D-backs president & CEO Derrick Hall to be honored by Greater Phoenix Urban League tonight

December 9th, 2020

PHOENIX – Arizona Diamondbacks President & CEO Derrick Hall will be presented with the Whitney M. Young Jr. Award by the Greater Phoenix Urban League tonight during the 75th anniversary event, to be held virtually at gphxul.org. The event celebrates 75 years of community leadership and advocacy and Hall will be honored alongside Chicanos Por La Causa and Arizona Opportunities Industrialization Center, among others. The awards go to an individual, corporation and community organizations that have exhibited Young’s philosophy of equality for all.

“This honor is incredibly meaningful to me both because of the way I was raised and because of what it says about the D-backs and all of our Team Players who are focusing their time and talents on social justice,” said Hall. “This year, as those efforts have been front and center for so many organizations, we are proud to have launched our D-backs for Change council and numerous Team Player Resources Groups engaged in the fight for diversity, equity and inclusion.”

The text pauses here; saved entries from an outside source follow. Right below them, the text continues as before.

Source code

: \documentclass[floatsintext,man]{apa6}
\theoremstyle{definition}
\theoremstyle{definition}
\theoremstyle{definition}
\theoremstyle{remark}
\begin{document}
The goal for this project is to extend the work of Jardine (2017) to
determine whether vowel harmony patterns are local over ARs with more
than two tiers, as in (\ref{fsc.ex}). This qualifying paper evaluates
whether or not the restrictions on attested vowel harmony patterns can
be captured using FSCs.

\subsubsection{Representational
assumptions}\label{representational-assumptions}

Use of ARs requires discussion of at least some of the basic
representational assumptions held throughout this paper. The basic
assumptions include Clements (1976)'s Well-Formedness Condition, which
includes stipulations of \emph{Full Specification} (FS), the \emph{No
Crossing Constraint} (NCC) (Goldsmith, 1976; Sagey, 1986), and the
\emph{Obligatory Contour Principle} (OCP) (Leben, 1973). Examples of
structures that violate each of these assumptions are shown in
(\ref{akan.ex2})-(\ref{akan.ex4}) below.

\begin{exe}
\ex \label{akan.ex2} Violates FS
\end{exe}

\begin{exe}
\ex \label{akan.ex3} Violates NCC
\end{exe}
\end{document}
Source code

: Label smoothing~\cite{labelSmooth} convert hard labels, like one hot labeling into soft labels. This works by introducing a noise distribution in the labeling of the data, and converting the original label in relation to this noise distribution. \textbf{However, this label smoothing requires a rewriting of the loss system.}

During his 15 years at the helm of the club, Hall has turned the organization into a model franchise within the sports industry and throughout the business world. In the community, he has positioned the D-backs as one of the largest philanthropic entities in the Valley. In 2020, the Arizona Diamondbacks Foundation and the D-backs’ organization will surpassed the $70 million mark in charitable giving since their inception in 1998, including more than $63 million in the past 15 years.

Hall currently serves on or is associated with 25 boards and has been honored numerous times over the past decade for his community leadership. He faced his greatest personal challenge when he was diagnosed with prostate cancer in September 2011 and immediately went public with the diagnosis in order to encourage other men to get tested after age 40. Following successful surgery to remove his prostate, Hall is now cancer free and has become a tireless advocate of cancer-fighting charities while continuing to speak publicly about the health challenge he faces. In 2014, he launched his own 501(c)(3) organization, the Derrick Hall Pro-State Foundation, which is dedicated to serving as a comprehensive tool for those who have been diagnosed with prostate cancer and their families to help them understand the challenges and choices they face and how they can maintain a “pro” state of mind.

Hall is a founding council member of D-backs for Change (dbacks.com/change), an Arizona Diamondbacks’ business and community initiative that seeks to level the playing field for our Team Players and community members by: (i) making an unequivocal commitment to improving organizational diversity, equity, and inclusion, and putting a robust plan in place and taking the necessary steps to do so; and (ii) seeking to improve the lives of those who have been and continue to be disadvantaged as a result of systemic social injustice, such as racism, sexism, homophobia and discrimination of all kinds.

Young Jr. was an American civil rights leader and, as Executive Director from 1961 until his death in 1971, helped shift the National Urban League into an organization that aggressively worked for equitable access to socioeconomic opportunities for the historically disenfranchised. Within four years, he expanded the National Urban League from 38 employees to 1,600 employees and from an annual budget of $325,000 to one of $6.1 million.